This is a big deal. Robust statistical techniques are a big deal. This is completely consistent with the evidence of mending proposed by Joe Marino and Sue Benford about ten years after the carbon dating in 1988. Ray Rogers, a chemist at the Los Alamos National Laboratory, who accepted the carbon dating, sought to disprove what he considered to be Marino’s and Benford’s crazy explanation from what he called the “lunatic fringe.” What Rogers discovered was that the crazy idea seemed to be right. He concluded that the sample used for carbon dating was not representative of the cloth. It was chemically different. Moreover, one of the chemical differences, the amount of vanillin, provided a new clue about the cloth’s age. Samples from the main part of the cloth, unlike the
carbon 14 sample area, did not contain any vanillin. If the shroud was only as old as the radiocarbon date, it would have plentiful vanillin. The Shroud was at least twice as old. In fact, it might be 2000 years old. After a lengthy peer review process, his findings that the carbon dating was wholly invalid were published in the scientific journal Thermochimica
Acta.
Rogers’ published work showing that the carbon dating is invalid has been confirmed by John L Brown, a forensic materials specialist at Georgia Tech in Atlanta, Georgia and by Robert Villarreal and a team of nine scientists at the Los Alamos National Laboratory in New Mexico.

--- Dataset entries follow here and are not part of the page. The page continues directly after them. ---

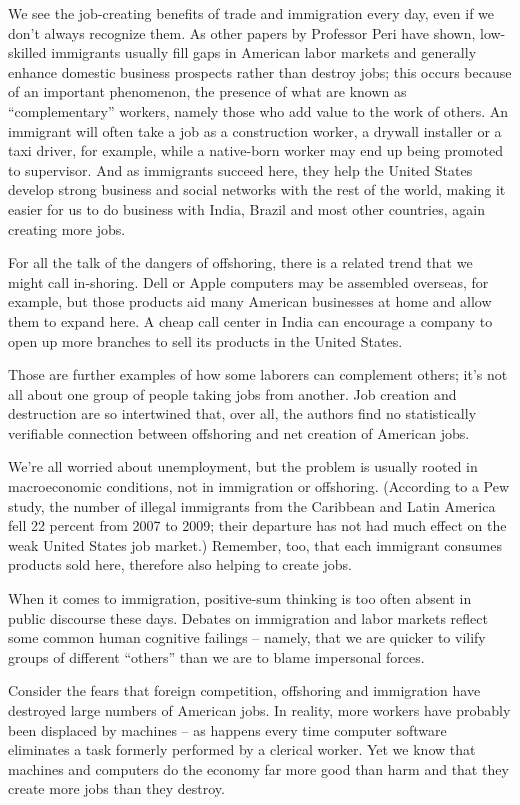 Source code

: ﻿\documentclass[12pt]{article}
\begin{document}
We see the job-creating benefits of trade and immigration every day, even if we don't always
recognize them. As other papers by Professor Peri have shown, low-skilled immigrants usually fill
gaps in American labor markets and generally enhance domestic business prospects rather than destroy
jobs; this occurs because of an important phenomenon, the presence of what are known as
``complementary'' workers, namely those who add value to the work of others. An immigrant will often
take a job as a construction worker, a drywall installer or a taxi driver, for example, while a
native-born worker may end up being promoted to supervisor. And as immigrants succeed here, they
help the United States develop strong business and social networks with the rest of the world,
making it easier for us to do business with India, Brazil and most other countries, again creating
more jobs.

For all the talk of the dangers of offshoring, there is a related trend that we might call
in-shoring. Dell or Apple computers may be assembled overseas, for example, but those products aid
many American businesses at home and allow them to expand here. A cheap call center in India can
encourage a company to open up more branches to sell its products in the United States.

Those are further examples of how some laborers can complement others; it's not all about one group
of people taking jobs from another. Job creation and destruction are so intertwined that, over all,
the authors find no statistically verifiable connection between offshoring and net creation of
American jobs.

We're all worried about unemployment, but the problem is usually rooted in macroeconomic conditions,
not in immigration or offshoring. (According to a Pew study, the number of illegal immigrants from
the Caribbean and Latin America fell 22 percent from 2007 to 2009; their departure has not had much
effect on the weak United States job market.) Remember, too, that each immigrant consumes products
sold here, therefore also helping to create jobs.

When it comes to immigration, positive-sum thinking is too often absent in public discourse these
days. Debates on immigration and labor markets reflect some common human cognitive failings --
namely, that we are quicker to vilify groups of different ``others'' than we are to blame impersonal
forces.

Consider the fears that foreign competition, offshoring and immigration have destroyed large numbers
of American jobs. In reality, more workers have probably been displaced by machines -- as happens
every time computer software eliminates a task formerly performed by a clerical worker. Yet we know
that machines and computers do the economy far more good than harm and that they create more jobs
than they destroy.
\end{document}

This statistical analysis is completely consistent, it seems.
The Shroud of Turin may be the real burial cloth of Jesus. The carbon dating, once seemingly proving it was a medieval fake, is now widely thought of as suspect and meaningless. Even the famous Atheist Richard Dawkins admits it is controversial. Christopher Ramsey, the director of the Oxford Radiocarbon Laboratory, thinks more testing is needed. So do many other scientists and archeologists. This is because there are significant scientific and non-religious reasons to doubt the validity of the tests. Chemical analysis, all nicely peer-reviewed in scientific journals and subsequently confirmed by numerous chemists, shows that samples tested are chemically unlike the whole cloth. It was probably a mixture of older threads and newer threads woven into the cloth as part of a medieval repair. Recent robust statistical studies add weight to this theory. Philip Ball, the former physical science editor for Nature when the carbon dating results were published, recently wrote: “It’s fair to say that, despite the seemingly definitive tests in 1988, the status of the Shroud of Turin is murkier than ever.” If we wish to be scientific we must admit we do not know how old the cloth is. But if the newer thread is about half of what was tested – and some evidence suggests that – it is possible that the cloth is from the time of Christ.